Find every line in the records below that holds the word "based", and copy it out.
---+---
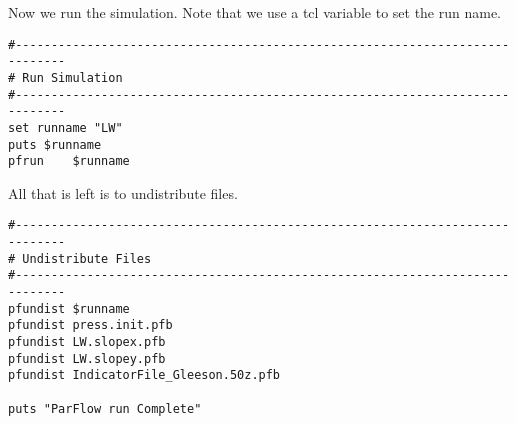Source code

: Now we run the simulation.  Note that we use a tcl variable to set the run name.

\begin{verbatim}
#-----------------------------------------------------------------------------
# Run Simulation
#-----------------------------------------------------------------------------
set runname "LW"
puts $runname
pfrun    $runname
\end{verbatim}

All that is left is to undistribute files.

\begin{verbatim}
#-----------------------------------------------------------------------------
# Undistribute Files
#-----------------------------------------------------------------------------
pfundist $runname
pfundist press.init.pfb
pfundist LW.slopex.pfb
pfundist LW.slopey.pfb
pfundist IndicatorFile_Gleeson.50z.pfb

puts "ParFlow run Complete"
\end{verbatim}



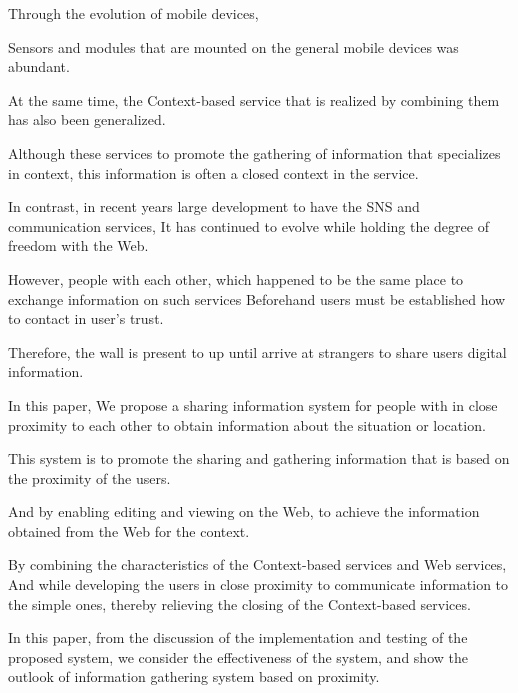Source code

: \begin{eabstract}

Through the evolution of mobile devices,

Sensors and modules that are mounted on the general mobile devices was abundant.

%
At the same time, the Context-based service that is realized by combining them has also been generalized.

Although these services to promote the gathering of information that specializes in context,
this information is often a closed context in the service.

In contrast, in recent years large development to have the SNS and communication services,
It has continued to evolve while holding the degree of freedom with the Web.

However, people with each other, which happened to be the same place to exchange information on such services
Beforehand users must be established how to contact in user's trust.

Therefore, the wall is present to up until arrive at strangers to share users digital information.

In this paper,
We propose a sharing information system for people with in close proximity to each other to obtain information about the situation or location.

This system is to promote the sharing and gathering information
that is based on the proximity of the users.

And by enabling editing and viewing on the Web,
to achieve the information obtained from the Web for the context.

By combining the characteristics of the Context-based services and Web services,
And while developing the users in close proximity
to communicate information to the simple ones,
thereby relieving the closing of the Context-based services.

In this paper,
from the discussion of the implementation and testing of the proposed system,
we consider the effectiveness of the system,
and show the outlook of information gathering system based on proximity.

\end{eabstract}
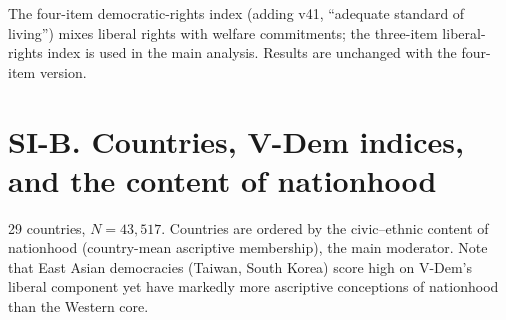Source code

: The four-item democratic-rights index (adding v41, ``adequate standard of living'') mixes liberal rights with welfare commitments; the three-item liberal-rights index is used in the main analysis. Results are unchanged with the four-item version.

\clearpage
\section{SI-B. Countries, V-Dem indices, and the content of nationhood}\label{si-b.-countries-v-dem-indices-and-the-content-of-nationhood}

29 countries, \(N = 43{,}517\). Countries are ordered by the civic--ethnic content of nationhood (country-mean ascriptive membership), the main moderator. Note that East Asian democracies (Taiwan, South Korea) score high on V-Dem's liberal component yet have markedly more ascriptive conceptions of nationhood than the Western core.


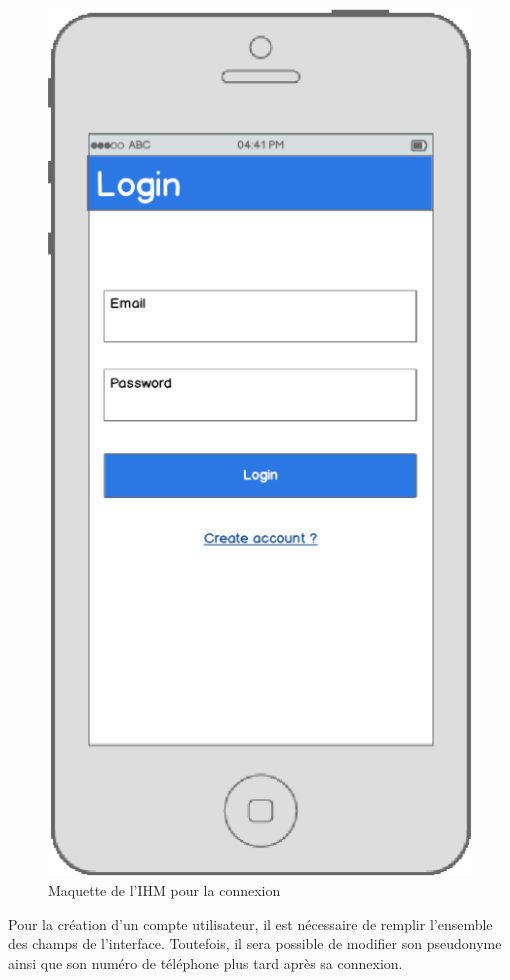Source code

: \documentclass[titlepage, 12pt]{report}
\begin{document}
\begin{figure}[!h]
	\caption{Maquette de l'IHM pour la connexion}
	\label{login}
	\centering
	\includegraphics[scale=0.2]{images/mockups/login.png}
\end{figure}

\clearpage

\par Pour la création d'un compte utilisateur, il est nécessaire de remplir l'ensemble des champs de l'interface. Toutefois, il sera possible de modifier son pseudonyme ainsi que son numéro de téléphone plus tard après sa connexion.
\end{document}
---+---
Result below -
At the same time, the Context-based service that is realized by combining them has also been generalized.
that is based on the proximity of the users.
By combining the characteristics of the Context-based services and Web services,
thereby relieving the closing of the Context-based services.
and show the outlook of information gathering system based on proximity.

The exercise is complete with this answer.